Collected data
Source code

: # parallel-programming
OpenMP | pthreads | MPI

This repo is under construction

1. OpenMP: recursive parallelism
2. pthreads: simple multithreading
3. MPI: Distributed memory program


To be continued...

Directions
The lines to output run from the one containing "1. OpenMP: recursive parallelism" through the last line of the records above; repeat them exactly and nothing more.

Reply to the task
1. OpenMP: recursive parallelism
2. pthreads: simple multithreading
3. MPI: Distributed memory program


To be continued...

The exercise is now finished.